WORK INSTRUCTION
Each line of the data below that includes the string "implemented" must be copied.

::: RECORD EXCERPTS

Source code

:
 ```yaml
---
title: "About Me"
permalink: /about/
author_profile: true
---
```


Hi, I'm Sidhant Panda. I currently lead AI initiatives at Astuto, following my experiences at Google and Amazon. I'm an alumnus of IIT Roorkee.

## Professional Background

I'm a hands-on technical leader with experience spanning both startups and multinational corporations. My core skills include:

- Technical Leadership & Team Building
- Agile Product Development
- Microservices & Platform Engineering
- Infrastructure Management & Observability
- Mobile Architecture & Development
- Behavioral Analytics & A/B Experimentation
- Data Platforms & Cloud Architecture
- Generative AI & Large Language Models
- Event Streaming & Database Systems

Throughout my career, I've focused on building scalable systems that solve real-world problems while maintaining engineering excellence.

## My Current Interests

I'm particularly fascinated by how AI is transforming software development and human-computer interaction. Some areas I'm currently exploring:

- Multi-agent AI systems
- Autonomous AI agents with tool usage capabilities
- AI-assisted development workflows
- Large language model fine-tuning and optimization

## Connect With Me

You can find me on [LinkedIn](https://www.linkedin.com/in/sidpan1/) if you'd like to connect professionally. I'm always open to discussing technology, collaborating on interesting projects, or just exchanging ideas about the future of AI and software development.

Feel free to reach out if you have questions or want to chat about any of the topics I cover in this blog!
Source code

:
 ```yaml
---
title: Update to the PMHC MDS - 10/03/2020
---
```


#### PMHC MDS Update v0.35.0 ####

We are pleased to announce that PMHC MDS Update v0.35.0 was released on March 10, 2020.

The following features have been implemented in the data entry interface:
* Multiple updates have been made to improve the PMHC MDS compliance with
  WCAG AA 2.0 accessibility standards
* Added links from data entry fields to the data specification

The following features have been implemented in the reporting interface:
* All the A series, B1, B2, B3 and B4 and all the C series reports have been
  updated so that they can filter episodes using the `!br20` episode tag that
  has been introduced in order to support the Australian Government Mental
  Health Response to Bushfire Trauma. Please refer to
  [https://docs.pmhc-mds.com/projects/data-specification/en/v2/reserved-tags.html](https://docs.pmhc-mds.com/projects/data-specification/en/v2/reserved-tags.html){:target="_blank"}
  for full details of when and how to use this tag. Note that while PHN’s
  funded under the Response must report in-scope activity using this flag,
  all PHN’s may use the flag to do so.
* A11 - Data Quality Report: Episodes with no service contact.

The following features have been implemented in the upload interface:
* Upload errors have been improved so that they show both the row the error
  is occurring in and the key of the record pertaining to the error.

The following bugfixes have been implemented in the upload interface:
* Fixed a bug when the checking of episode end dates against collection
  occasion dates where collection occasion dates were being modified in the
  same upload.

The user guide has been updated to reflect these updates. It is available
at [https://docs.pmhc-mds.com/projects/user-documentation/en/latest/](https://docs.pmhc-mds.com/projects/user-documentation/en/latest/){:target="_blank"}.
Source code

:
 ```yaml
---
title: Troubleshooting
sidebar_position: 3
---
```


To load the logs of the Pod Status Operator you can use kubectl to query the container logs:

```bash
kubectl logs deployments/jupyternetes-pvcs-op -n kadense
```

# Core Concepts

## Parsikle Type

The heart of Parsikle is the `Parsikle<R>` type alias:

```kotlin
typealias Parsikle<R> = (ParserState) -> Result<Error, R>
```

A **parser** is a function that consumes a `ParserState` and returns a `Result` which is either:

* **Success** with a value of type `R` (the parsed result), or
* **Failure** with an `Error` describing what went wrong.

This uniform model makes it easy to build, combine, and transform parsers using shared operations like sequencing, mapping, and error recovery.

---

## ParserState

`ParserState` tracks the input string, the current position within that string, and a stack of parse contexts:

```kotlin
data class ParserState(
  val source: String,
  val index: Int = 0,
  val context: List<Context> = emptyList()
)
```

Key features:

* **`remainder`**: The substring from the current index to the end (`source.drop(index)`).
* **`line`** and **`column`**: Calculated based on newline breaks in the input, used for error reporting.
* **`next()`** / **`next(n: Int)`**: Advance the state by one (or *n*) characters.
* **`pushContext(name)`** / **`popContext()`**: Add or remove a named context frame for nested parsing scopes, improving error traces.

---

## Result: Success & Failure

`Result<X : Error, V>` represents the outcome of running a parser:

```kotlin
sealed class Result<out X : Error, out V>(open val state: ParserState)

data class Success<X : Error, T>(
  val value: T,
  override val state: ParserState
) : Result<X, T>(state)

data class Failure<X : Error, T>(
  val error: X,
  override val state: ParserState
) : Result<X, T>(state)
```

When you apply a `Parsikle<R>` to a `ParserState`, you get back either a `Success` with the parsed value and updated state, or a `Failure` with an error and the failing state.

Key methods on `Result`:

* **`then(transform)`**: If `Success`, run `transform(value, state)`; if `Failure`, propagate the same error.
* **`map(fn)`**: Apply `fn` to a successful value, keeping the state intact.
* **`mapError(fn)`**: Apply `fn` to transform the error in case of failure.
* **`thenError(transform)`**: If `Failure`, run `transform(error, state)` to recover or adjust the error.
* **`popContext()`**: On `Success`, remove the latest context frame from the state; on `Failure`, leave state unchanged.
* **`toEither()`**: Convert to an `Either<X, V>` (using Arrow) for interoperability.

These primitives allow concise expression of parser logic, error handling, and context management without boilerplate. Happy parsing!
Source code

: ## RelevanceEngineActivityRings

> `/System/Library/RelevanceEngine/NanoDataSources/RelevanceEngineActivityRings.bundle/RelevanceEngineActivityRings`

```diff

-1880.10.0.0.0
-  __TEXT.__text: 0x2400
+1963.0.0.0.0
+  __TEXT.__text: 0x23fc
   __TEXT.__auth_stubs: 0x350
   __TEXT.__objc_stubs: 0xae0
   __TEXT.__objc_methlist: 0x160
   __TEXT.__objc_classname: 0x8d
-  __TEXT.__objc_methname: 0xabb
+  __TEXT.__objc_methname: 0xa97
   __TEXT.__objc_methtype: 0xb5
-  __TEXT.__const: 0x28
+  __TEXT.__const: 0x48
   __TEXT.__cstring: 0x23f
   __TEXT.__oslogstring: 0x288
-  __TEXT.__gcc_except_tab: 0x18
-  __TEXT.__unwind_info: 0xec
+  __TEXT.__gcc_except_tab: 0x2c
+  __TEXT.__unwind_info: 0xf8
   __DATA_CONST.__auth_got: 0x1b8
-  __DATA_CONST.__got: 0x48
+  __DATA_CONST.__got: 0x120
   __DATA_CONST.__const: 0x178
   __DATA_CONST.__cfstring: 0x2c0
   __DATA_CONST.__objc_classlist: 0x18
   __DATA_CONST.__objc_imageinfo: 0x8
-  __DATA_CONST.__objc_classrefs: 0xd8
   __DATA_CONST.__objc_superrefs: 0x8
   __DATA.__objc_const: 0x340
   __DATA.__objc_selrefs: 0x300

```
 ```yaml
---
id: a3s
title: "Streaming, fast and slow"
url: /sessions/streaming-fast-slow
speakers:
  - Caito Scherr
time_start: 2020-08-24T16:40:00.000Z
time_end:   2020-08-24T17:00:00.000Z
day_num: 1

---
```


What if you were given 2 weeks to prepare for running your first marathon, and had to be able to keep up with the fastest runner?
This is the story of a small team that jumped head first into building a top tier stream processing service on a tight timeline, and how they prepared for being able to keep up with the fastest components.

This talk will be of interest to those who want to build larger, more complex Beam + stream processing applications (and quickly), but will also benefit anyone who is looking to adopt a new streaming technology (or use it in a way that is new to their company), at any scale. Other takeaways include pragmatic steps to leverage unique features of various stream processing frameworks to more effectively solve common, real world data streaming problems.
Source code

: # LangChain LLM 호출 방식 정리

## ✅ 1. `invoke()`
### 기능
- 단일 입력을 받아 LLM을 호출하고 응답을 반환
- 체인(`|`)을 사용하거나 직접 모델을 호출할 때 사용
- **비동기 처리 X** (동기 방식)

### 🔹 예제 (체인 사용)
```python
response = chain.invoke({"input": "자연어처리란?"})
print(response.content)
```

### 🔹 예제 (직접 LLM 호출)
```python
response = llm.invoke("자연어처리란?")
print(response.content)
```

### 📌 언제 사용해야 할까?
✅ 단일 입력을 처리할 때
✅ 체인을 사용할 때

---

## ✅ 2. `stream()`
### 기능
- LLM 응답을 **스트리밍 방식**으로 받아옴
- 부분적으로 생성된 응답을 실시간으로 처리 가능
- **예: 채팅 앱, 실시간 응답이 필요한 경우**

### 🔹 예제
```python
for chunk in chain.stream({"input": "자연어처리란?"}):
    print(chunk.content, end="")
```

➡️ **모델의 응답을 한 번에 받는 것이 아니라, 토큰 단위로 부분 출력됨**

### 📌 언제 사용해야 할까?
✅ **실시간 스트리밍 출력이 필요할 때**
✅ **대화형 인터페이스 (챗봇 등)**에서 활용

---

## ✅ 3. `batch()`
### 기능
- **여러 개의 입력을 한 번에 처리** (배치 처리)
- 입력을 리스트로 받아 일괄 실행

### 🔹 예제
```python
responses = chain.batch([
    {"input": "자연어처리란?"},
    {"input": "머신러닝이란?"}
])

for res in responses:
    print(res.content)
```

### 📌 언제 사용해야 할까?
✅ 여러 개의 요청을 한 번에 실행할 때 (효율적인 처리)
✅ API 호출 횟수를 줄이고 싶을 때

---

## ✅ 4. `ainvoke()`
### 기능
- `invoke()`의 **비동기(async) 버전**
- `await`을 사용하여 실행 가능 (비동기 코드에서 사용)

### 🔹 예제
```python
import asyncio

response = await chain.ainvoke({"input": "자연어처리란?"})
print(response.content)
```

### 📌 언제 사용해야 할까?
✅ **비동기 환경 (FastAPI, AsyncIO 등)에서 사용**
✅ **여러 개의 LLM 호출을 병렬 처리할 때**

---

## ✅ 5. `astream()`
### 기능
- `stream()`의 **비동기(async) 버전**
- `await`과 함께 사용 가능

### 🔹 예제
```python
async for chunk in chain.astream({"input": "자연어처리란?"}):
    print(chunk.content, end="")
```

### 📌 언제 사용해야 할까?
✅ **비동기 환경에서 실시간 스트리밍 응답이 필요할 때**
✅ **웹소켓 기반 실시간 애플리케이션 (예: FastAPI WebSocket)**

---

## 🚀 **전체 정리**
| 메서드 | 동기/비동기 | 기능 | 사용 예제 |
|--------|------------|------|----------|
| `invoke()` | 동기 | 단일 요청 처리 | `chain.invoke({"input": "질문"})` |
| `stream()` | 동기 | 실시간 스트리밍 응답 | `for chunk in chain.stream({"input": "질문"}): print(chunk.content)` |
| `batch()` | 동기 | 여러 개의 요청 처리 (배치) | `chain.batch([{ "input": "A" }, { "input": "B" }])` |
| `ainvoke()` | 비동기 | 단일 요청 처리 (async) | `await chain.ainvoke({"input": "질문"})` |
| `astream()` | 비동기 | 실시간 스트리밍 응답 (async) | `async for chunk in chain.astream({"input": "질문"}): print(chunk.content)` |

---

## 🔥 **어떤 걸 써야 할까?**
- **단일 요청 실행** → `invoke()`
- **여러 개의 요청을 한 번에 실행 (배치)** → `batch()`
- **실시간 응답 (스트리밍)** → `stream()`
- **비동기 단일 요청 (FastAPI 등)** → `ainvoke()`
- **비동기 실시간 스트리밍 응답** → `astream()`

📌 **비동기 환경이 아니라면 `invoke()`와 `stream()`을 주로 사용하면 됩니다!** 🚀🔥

::::::

THE ANSWER
The following features have been implemented in the data entry interface:
The following features have been implemented in the reporting interface:
The following features have been implemented in the upload interface:
The following bugfixes have been implemented in the upload interface:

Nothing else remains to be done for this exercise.